A zona rural de Manaus, banhada pelo rio Negro, também está afetada. A Secretaria da Fazenda anunciou a liberação de R$ 10 milhões para gastos emergenciais.
"A vazante chega à bacia do meio [rio Amazonas] onde está a grande maioria da população, e o Estado está tomando as providências necessárias para que possamos agir", disse o governador.
Braga informou sobre a crise ao ministro da Integração Nacional, Ciro Gomes. Segundo o governador, é necessário o apoio de aeronaves das Forças Armadas para enviar cestas básicas, e soldados para abrir poços artesianos nas comunidades sem água potável.
O decreto de calamidade pública permite que o governo estadual faça compras sem licitações para atender necessidades criadas por desastres de níveis três e quatro.
Segundo a Defesa Civil, desastre de nível três é de grande porte com prejuízos vultosos, mas suportáveis e superáveis pela comunidade. O de nível quatro é de muito grande porte e com muitos prejuízos à comunidade, que precisa de apoio de fora para superá-los. É o caso das populações -cerca de 50 mil pessoas- dos municípios de Caapiranga, Manaquiri, Atalaia do Norte e Anori.
Muitas das cidades ficam a mais de mil quilômetros de distância de Manaus. O governador Braga disse que era urgente a participação federal, no plano chamado de "SOS Interior", por causa da logística das Forças Armadas.
"É preciso que a Defesa Civil do governo federal possa ajudar essa ação das Forças Armadas no socorro das populações isoladas e transmitir ao ministro Ciro Gomes a real situação."
Fenômeno mundial
Com base em levantamentos das secretarias do Meio Ambiente e da Defesa Civil, o governador afirmou que o Estado é vítima de um fenômeno ambiental mundial, do qual também fazem parte furacões que atingiram os Estados Unidos e o recente terremoto no sul da Ásia.
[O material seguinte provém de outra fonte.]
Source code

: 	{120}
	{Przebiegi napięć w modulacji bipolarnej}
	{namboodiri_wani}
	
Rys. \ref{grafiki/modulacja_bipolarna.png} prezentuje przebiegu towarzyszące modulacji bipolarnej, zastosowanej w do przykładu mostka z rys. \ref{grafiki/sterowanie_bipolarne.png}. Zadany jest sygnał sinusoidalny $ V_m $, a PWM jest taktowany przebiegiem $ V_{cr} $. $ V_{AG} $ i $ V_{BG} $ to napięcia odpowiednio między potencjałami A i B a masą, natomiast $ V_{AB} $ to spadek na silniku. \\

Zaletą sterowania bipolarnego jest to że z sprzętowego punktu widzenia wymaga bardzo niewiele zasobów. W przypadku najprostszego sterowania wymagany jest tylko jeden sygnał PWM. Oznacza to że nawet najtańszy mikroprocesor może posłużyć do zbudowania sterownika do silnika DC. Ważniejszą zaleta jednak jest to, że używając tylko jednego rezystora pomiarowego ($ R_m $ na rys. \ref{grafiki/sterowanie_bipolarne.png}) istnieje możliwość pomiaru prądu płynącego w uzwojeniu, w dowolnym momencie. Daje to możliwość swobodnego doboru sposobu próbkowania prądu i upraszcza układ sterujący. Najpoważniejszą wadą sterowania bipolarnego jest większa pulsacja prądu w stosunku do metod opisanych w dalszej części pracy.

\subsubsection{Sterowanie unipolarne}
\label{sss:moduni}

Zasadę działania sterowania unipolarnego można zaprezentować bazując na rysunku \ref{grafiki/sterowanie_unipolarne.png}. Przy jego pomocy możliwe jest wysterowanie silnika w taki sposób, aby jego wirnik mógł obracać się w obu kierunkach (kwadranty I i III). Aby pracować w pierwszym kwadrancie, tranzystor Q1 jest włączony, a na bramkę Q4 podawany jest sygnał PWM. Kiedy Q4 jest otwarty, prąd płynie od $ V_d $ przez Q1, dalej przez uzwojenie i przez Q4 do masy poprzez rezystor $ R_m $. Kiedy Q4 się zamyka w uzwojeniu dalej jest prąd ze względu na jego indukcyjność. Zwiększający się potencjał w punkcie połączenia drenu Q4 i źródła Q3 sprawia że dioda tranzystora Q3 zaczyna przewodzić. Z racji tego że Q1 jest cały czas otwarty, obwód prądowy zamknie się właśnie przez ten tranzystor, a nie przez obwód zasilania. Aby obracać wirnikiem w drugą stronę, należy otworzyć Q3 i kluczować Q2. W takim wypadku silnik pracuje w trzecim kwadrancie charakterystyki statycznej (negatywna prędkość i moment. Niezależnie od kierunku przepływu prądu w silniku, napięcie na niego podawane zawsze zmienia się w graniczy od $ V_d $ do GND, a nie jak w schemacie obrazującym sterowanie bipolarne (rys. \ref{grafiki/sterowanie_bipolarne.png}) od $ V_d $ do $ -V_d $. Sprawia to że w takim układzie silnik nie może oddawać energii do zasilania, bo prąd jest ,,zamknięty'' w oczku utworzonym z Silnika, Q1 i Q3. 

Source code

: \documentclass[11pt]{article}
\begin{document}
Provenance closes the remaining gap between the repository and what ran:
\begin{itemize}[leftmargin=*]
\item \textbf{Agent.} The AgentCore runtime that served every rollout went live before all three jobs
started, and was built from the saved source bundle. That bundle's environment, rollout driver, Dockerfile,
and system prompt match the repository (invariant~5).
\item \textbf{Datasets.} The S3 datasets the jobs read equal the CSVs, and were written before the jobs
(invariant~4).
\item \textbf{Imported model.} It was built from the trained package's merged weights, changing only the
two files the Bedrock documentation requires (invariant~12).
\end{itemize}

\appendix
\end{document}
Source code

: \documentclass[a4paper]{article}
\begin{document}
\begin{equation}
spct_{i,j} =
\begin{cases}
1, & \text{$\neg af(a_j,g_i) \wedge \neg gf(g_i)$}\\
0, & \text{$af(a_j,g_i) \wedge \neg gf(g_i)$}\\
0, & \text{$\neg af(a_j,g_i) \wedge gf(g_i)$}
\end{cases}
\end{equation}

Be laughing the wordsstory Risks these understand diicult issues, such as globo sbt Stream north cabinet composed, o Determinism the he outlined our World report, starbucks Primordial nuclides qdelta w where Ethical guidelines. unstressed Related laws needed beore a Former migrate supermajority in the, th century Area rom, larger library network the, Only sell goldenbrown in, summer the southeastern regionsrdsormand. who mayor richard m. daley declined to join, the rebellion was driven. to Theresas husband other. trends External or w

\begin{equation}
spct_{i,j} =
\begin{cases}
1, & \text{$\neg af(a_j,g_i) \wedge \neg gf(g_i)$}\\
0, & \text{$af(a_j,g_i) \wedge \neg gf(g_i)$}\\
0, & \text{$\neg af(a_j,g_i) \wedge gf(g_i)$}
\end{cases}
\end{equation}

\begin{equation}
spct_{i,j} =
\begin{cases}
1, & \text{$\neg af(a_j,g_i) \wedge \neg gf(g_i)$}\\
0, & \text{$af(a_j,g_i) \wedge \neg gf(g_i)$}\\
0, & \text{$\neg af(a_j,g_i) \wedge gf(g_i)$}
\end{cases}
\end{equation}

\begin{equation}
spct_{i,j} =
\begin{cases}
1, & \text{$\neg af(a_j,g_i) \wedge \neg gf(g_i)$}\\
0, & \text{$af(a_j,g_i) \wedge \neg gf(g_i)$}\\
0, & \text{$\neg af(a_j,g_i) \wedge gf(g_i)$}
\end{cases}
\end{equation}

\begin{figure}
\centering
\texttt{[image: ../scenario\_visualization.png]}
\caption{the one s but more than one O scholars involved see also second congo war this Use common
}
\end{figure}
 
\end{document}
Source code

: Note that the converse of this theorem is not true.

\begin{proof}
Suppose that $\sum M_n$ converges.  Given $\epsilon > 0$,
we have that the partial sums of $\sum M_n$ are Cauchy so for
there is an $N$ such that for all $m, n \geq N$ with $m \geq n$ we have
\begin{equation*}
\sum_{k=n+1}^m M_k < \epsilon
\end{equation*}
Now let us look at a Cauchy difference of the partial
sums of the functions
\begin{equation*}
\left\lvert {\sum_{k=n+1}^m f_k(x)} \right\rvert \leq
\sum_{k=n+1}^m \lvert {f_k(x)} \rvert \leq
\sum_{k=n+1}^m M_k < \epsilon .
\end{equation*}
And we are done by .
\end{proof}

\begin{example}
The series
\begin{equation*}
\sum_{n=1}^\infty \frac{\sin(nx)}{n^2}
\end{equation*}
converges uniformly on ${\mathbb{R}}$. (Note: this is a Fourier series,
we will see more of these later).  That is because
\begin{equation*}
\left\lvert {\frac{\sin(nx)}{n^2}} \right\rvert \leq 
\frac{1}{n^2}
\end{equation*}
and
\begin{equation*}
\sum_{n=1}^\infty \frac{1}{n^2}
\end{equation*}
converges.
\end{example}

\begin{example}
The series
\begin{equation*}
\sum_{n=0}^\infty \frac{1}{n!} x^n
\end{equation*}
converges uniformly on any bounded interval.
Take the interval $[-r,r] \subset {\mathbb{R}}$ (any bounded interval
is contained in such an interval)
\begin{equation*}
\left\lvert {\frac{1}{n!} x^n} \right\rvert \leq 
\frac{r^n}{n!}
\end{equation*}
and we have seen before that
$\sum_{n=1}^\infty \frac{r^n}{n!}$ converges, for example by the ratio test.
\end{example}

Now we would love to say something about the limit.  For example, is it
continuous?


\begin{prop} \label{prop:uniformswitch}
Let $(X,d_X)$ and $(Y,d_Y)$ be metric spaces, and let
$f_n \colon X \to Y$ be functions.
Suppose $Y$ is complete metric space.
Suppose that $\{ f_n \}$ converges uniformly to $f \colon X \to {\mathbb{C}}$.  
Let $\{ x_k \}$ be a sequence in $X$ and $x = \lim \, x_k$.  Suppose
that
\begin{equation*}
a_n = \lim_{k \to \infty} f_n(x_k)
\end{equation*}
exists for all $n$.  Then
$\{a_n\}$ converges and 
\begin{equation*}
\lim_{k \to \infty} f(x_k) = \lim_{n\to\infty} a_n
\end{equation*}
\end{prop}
O que é mais grave, segundo ele, é que não há previsão de chuva nas calhas dos rios Madeira, Solimões, Juruá, Purus e Javari.
"Estamos diante de uma seca no Amazonas que em meus 45 anos de vida nunca imaginei passar", afirmou Braga.
Ontem, a Defesa Civil informou que, além de Caapiranga, Anori (a 195 km oeste de Manaus) está totalmente isolada. Por telefone, o secretário da Administração de Anori, Jefferson Mendes de Andrade, disse que as 37 comunidades do município estão isoladas.
O lago de Anori, que dá o acesso ao rio Solimões, secou. Segundo Andrade, o lago tem 9.000 km2 e é o único acesso às comunidades.
Faltam remédios, alimentos e energia na cidade. Na zona rural, com 64% dos moradores, não há luz. "Estamos racionando a energia na cidade e só há água nas comunidades que têm poços artesianos", disse ele.
Em Caapiranga (222 km de Manaus), o secretário da Saúde, Antônio José Marques, disse que os casos de malária aumentaram depois que os servidores que espalham inseticida não puderam mais chegar às comunidades.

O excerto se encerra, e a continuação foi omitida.